Die Offenheit der Wirtschaft im Hinblick auf den Außenhandel im Verhältnis zur rein inländischen Produktion von Waren und Dienstleistungen (OPENC) kann eine positive Trendlinie erkennen lassen. Dies erfordert jedoch eine Anpassung der Daten und weitere Manipulationen, da die meisten Datenpunkte zwischen 0 % und 100 % Anteil am BIP liegen. In einem ersten Schritt müsste man sehen, was passiert, wenn die Ausreißer mit dem hohen BIP-Anteil entfernt werden.

Im Gegensatz dazu hat der Test von G gegen INV, reale Bruttoinlandsinvestitionen in Prozent des BIP, ein größeres Potenzial für die Entdeckung einer positiven Beziehung, weil: a) das Streudiagramm eine leicht geneigte Trendlinie aufnehmen kann; und b) die Datenpunkte zufriedenstellender von 0 (ein vernachlässigbarer Anteil) bis zu einem Anteil von etwa 36 % der inländischen Investitionen am BIP gestreut sind. Eine vorläufige schrittweise Regression, die für alle drei IVs durchgeführt wurde (siehe Tabelle 4 im Anhang), lässt ein Modell vermuten, in dem:

G = -3,01 + 0,10 (INV) + 0,02 (OPENC) + 0,01 (RSPELL)

INV bewirkt die größte Veränderung von G und einen Signifikanzindex besser als 0,05 auf der Stufe der partiellen Gleichungen.

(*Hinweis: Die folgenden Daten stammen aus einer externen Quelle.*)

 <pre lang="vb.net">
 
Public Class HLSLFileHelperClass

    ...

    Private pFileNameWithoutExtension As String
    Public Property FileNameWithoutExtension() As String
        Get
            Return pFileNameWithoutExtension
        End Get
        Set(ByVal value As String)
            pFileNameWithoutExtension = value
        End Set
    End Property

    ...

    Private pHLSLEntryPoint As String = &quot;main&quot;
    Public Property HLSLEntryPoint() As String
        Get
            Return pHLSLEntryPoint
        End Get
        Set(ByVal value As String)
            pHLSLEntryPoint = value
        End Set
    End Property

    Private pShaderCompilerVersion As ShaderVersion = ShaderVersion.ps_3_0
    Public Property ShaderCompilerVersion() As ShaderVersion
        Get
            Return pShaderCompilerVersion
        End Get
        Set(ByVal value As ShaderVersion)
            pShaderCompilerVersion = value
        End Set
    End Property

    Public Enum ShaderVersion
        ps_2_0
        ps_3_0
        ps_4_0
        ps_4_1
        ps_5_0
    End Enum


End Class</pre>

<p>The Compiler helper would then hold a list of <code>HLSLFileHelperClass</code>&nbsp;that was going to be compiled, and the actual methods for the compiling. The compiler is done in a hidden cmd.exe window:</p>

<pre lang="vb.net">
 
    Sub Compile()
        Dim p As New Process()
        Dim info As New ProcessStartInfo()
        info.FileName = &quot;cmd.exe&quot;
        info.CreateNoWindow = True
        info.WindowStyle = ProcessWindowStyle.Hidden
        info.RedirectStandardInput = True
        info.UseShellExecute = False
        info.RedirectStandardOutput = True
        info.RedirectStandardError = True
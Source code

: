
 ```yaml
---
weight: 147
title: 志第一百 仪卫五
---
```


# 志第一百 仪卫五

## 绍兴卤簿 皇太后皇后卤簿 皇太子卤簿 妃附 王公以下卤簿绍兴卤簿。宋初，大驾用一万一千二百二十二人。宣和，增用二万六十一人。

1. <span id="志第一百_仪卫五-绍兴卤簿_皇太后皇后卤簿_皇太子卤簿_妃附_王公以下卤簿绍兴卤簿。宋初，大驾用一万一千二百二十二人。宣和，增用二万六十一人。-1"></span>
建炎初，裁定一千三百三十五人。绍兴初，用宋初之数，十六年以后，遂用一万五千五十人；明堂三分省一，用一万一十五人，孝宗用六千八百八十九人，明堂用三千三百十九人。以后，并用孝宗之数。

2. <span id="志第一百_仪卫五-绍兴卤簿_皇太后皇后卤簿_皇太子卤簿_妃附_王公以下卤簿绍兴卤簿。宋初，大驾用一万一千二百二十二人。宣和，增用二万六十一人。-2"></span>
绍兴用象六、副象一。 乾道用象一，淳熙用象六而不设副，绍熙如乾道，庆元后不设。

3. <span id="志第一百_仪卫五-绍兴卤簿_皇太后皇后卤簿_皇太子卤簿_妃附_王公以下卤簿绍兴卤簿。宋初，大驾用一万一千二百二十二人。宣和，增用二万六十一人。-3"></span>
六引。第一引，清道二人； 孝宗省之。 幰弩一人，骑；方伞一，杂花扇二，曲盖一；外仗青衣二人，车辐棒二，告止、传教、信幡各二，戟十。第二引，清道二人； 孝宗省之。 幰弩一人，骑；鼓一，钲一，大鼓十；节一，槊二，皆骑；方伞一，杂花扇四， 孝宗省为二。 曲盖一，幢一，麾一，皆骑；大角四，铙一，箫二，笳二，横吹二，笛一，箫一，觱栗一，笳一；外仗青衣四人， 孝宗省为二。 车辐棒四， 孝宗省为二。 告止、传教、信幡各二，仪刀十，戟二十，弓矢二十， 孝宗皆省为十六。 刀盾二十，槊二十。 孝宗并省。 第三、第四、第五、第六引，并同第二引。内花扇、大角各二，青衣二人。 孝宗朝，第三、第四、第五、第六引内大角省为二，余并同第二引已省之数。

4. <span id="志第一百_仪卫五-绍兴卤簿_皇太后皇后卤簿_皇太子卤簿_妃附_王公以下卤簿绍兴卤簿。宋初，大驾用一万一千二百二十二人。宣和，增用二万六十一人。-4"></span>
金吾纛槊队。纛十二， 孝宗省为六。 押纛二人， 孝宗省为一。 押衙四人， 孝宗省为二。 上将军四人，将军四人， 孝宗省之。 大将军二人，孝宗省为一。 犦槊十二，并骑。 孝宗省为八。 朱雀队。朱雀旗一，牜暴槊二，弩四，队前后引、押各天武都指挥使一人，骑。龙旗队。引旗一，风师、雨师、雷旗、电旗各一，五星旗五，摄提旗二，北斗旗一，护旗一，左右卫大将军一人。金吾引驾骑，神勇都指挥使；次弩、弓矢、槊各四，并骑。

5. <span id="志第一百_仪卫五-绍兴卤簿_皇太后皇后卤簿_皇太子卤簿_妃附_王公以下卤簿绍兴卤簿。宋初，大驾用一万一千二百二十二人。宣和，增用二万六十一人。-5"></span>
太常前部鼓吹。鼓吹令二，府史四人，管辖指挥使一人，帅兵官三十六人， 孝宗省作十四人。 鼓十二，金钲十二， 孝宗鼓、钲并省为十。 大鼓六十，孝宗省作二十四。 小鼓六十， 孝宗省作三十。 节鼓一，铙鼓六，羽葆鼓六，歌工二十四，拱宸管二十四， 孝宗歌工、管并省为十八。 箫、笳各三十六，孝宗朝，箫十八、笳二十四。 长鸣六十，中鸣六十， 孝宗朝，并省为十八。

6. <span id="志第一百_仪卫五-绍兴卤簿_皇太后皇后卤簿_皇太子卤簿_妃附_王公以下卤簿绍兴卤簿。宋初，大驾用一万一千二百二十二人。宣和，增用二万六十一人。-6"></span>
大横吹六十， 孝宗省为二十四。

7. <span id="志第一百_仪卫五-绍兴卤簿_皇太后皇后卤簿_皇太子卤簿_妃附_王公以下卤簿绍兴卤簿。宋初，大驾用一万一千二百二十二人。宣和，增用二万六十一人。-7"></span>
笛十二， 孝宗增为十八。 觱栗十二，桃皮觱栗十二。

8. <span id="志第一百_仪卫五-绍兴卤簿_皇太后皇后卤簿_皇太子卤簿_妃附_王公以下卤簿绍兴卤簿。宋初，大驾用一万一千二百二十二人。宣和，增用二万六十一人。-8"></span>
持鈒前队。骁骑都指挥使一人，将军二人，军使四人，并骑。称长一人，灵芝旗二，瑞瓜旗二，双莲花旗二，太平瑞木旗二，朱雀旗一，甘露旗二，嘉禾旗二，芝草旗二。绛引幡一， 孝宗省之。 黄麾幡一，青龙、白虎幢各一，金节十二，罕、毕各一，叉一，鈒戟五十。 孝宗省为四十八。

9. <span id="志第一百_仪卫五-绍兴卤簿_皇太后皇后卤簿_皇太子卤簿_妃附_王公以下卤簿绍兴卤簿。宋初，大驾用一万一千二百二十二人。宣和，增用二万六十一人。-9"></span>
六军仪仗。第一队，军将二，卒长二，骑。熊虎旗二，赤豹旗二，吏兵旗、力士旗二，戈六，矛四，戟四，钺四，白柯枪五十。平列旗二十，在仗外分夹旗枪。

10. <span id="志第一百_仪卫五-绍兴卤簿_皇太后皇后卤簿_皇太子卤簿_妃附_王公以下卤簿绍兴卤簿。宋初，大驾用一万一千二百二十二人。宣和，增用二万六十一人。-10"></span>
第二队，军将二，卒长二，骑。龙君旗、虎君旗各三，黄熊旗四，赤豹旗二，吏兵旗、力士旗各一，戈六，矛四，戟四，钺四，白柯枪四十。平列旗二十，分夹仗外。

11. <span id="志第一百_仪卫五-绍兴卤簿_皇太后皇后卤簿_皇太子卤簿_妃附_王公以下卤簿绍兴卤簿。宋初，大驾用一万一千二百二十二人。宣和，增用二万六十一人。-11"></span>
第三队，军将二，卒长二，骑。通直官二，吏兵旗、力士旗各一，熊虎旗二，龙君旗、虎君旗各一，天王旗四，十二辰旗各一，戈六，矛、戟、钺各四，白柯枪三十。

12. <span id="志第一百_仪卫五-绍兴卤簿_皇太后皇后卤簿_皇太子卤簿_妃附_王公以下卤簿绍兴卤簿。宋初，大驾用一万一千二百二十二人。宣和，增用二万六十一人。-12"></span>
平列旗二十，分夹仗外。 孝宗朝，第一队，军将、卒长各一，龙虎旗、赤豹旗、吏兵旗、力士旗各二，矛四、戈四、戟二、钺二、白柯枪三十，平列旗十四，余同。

Interpretation des Verhältnisses

Obwohl INV den meisten Anlass zu Optimismus gibt, scheint der β-Wert nicht besonders groß zu sein. Ein guter Teil der Erklärung könnte in der Tatsache liegen, dass es eine verzögerte Beziehung zwischen inländischen Investitionen und einem günstigen Einfluss auf das Pro-Kopf-Einkommen gibt. Schließlich wirkt sich die Anmeldung einer Investition in Höhe von 1 Million Dollar für den Bau einer Fabrik in diesem Jahr bei der Regierung erst viele Monate oder ein Jahr später auf die inländische Produktion aus. In der volkswirtschaftlichen Gesamtrechnung entspricht die Produktionssteigerung entweder den Ersparnissen oder den persönlichen Konsumausgaben (PCE) der Beschäftigten und Lieferanten der neuen Fabrik. Die positiven Auswirkungen der Investition auf die Familieneinkommen treten also erst einige Zeit später ein.

Alternative Hypothesen

Auf globaler Ebene kann das Pro-Kopf-Einkommen in der Tat eine irreführende Variable sein, da es durch Division des geschätzten Wertes der inländischen Produktion von Waren und Dienstleistungen durch die Bevölkerung des betreffenden Jahres ermittelt wird. Hinter dieser Pro-Kopf-Zahl verbergen sich viele Ungleichheiten zwischen den Industrieländern, den Entwicklungsländern mit mittlerem Einkommen und den weniger entwickelten Ländern. Hinter dem “Pro-Kopf-Einkommen” verbirgt sich eine ungleiche Einkommensverteilung zwischen den oberen, mittleren und unteren Einkommensschichten einer Nation. Bei einer Untersuchung der Vorläufer des Wohlbefindens sollte daher irgendwann die Einkommensverteilung als DV berücksichtigt werden. Im Codebook ist dies die Variable GINI, die für das Gini-Verhältnis der Einkommen am oberen und unteren Rand der Bevölkerung steht.